Be careful using 2TB drives (or any other large drives) in Striping applications (such as RAID 0, RAID 10)- you may find yourself unable to boot or format the entire volume, unless your RAID controller supports it.
 
ok now you're going into my domain...."Hardware"

SAS drives are faster with smaller more frequent access patterns. They also play nicer with both the HP and Dell RAID controllers. The SATA drives perform much worse under multiple applications.

Without specifics I can not tell you how much worse, but I will tell you that short of a single tasked fileserver or NAS, I'm not going to use SATA.

That said for OPs purposes 7.2k SAS drives in RAID 10 should be sufficient.

Lastly in cases where I would consider SATA drives, I would not use WD Black drives for a higher level RAID array 5,6, 50. 60. I would use WD Red drives in a NAS or homebrewed file server, or the RE series elsewhere. For Seagate that means ES drives.


The reason the WD black drives do not support trim. The HP and PERC controllers will puke a drive out of the array with far too often frequency in the circumstances listed above.

Another homebrew option is the 10k Raptor drives...which do support trim.

Lastly....If at all possible always use hotspares when your drive density is over 1TB per drive and more than 6 drives are in the array.
 
Do. Not. Build. Your. Own. Server. For. A. Business.
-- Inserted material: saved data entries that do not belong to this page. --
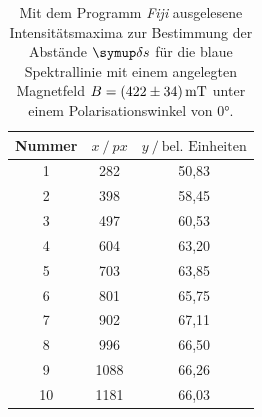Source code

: \begin{table}[H]
  \centering
  \caption{Mit dem Programm \textit{Fiji} \cite{Fiji} ausgelesene Intensitätsmaxima zur Bestimmung der Abstände $\deltaup s$ für die blaue Spektrallinie mit einem angelegten Magnetfeld $B=\SI{422\pm34}{\milli\tesla}$  unter einem Polarisationswinkel von $0°$.}
  \label{tab:sigmablau422mT}
  \begin{tabular}{c|cc}
    \toprule
    {Nummer} & {$x \:/\: \si{px}$} & {$y \:/\: \text{bel. Einheiten}$}\\
    \midrule
 1 &  282  &	 50,83 \\
 2 &  398  &	 58,45 \\
 3 &  497  &	 60,53 \\
 4 &  604  &	 63,20 \\
 5 &  703  &	 63,85 \\
 6 &  801  &	 65,75 \\
 7 &  902  &	 67,11 \\
 8 &  996  &	 66,50 \\
 9 &  1088 &   66,26 \\
10 &  1181 &	 66,03 \\
  \end{tabular}
\end{table}

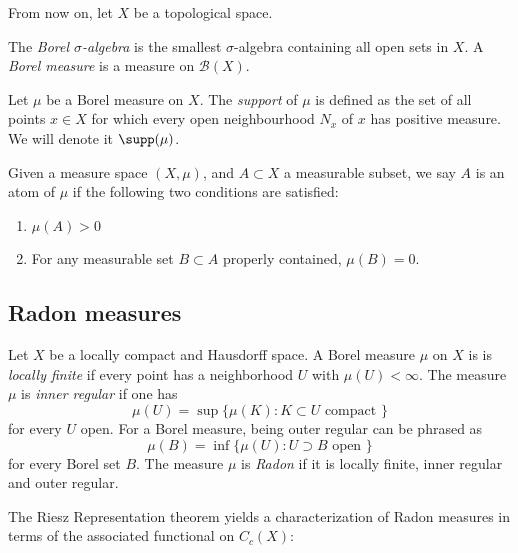 From now on, let $X$ be a topological space.

\begin{definition}
The \emph{Borel $\sigma$-algebra} is the smallest $\sigma$-algebra containing all open sets in $X$. A \emph{Borel measure} is a measure on $\mathcal{B}(X)$.
\end{definition}

\begin{definition}
Let $\mu$ be a Borel measure on $X$. The \emph{support} of $\mu$ is defined as the set of all points $x \in X$ for which every open neighbourhood $N_x$ of $x$ has positive measure. We will denote it $\supp(\mu)$.
\label{def:support}
\end{definition}

\begin{definition}
Given a measure space $(X,\mu)$, and $A\subset X$ a measurable subset, we say $A$ is an atom of $\mu$ if the following two conditions are satisfied:
\begin{enumerate}
    \item $\mu(A) > 0$
    \item For any measurable set $B \subset A$ properly contained, $\mu(B)=0$.
\end{enumerate}
\label{def:atommeasure}
\end{definition}

\subsection{Radon measures}

\begin{definition}
Let $X$ be a locally compact and Hausdorff space. A Borel measure $\mu$ on $X$ is  is \emph{locally finite} if every point has a neighborhood $U$ with $\mu(U)< \infty$.
The measure $\mu$ is \emph{inner regular} if one has
\[
\mu(U) = \sup \{ \mu(K) : K \subset U \mbox{ compact } \}
\]
for every $U$ open.
For a Borel measure, being outer regular can be phrased as
\[
   \mu(B) = \inf \{ \mu(U) : U \supset B \mbox{ open } \}
\]
for every Borel set $B$. The measure $\mu$ is \emph{Radon} if it is locally finite, inner regular and outer regular.
\label{def:radon}
\end{definition}

The Riesz Representation theorem yields a characterization of Radon measures in terms of the associated functional on $C_c(X)$:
This x1000. Trust me you don't want to be telling your boss at 4am that the server you built to save a few bucks is down. You want to be able to tell him that Dell/Hp/whoever is going to replace the dead parts on a 4hr SLA and the server will be back up tomorrow because you have maintenance agreements.
 
Any other comments or suggestions about backup/failover setups?
 
It seems like something as simple as a QNAP or Synology NAS would be good. You could have your server do daily backups and sending them to the NAS. Or you could pay for a offsite backup, which would probably be a pretty penny over time.
 
I do on-site and off-site backup- nothing beats the speed of on-site backups, and the security of off-site backups is hard to beat.
For smaller installs, I use the built-in backup utility- Windows 7 backup is pretty good, and Server 2012 backup will now do Hyper-V backups. Setup storage space for backups, then backup the storage space to your favorite off-site storage- I use Amazon and CrashPlan.